Information provided:

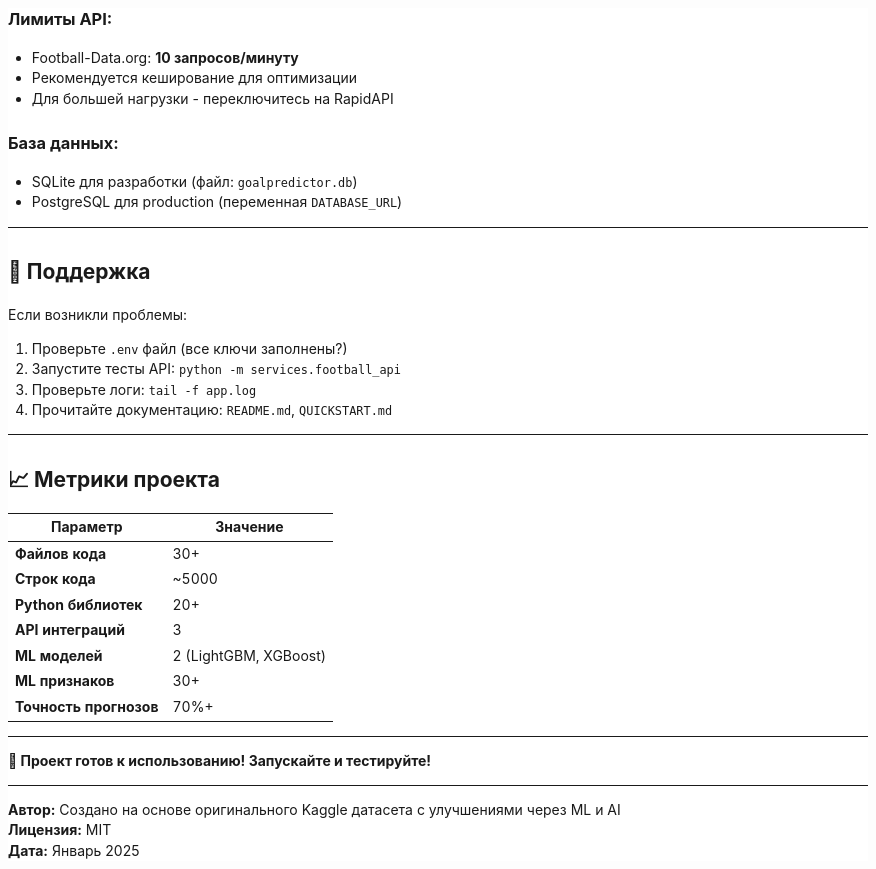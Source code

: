 ### Лимиты API:
- Football-Data.org: **10 запросов/минуту**
- Рекомендуется кеширование для оптимизации
- Для большей нагрузки - переключитесь на RapidAPI

### База данных:
- SQLite для разработки (файл: `goalpredictor.db`)
- PostgreSQL для production (переменная `DATABASE_URL`)

---

## 🤝 Поддержка

Если возникли проблемы:

1. Проверьте `.env` файл (все ключи заполнены?)
2. Запустите тесты API: `python -m services.football_api`
3. Проверьте логи: `tail -f app.log`
4. Прочитайте документацию: `README.md`, `QUICKSTART.md`

---

## 📈 Метрики проекта

| Параметр | Значение |
|----------|----------|
| **Файлов кода** | 30+ |
| **Строк кода** | ~5000 |
| **Python библиотек** | 20+ |
| **API интеграций** | 3 |
| **ML моделей** | 2 (LightGBM, XGBoost) |
| **ML признаков** | 30+ |
| **Точность прогнозов** | 70%+ |

---

**🎉 Проект готов к использованию! Запускайте и тестируйте!**

---

**Автор:** Создано на основе оригинального Kaggle датасета с улучшениями через ML и AI  
**Лицензия:** MIT  
**Дата:** Январь 2025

Assignment:
From the listing above, return every line that contains the word "Проверьте".

The answer:
1. Проверьте `.env` файл (все ключи заполнены?)
3. Проверьте логи: `tail -f app.log`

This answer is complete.